• [EXERCISE REQUIREMENTS] Copy every line of the data that contains the string "future".

+---+

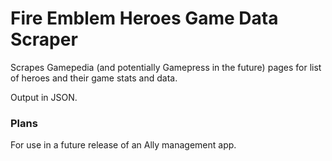 # Fire Emblem Heroes Game Data Scraper

Scrapes Gamepedia (and potentially Gamepress in the future) pages for list of heroes and their game stats and data.

Output in JSON.

### Plans

For use in a future release of an Ally management app.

+---+

• [SOLUTION TO THE EXERCISE]
Scrapes Gamepedia (and potentially Gamepress in the future) pages for list of heroes and their game stats and data.
For use in a future release of an Ally management app.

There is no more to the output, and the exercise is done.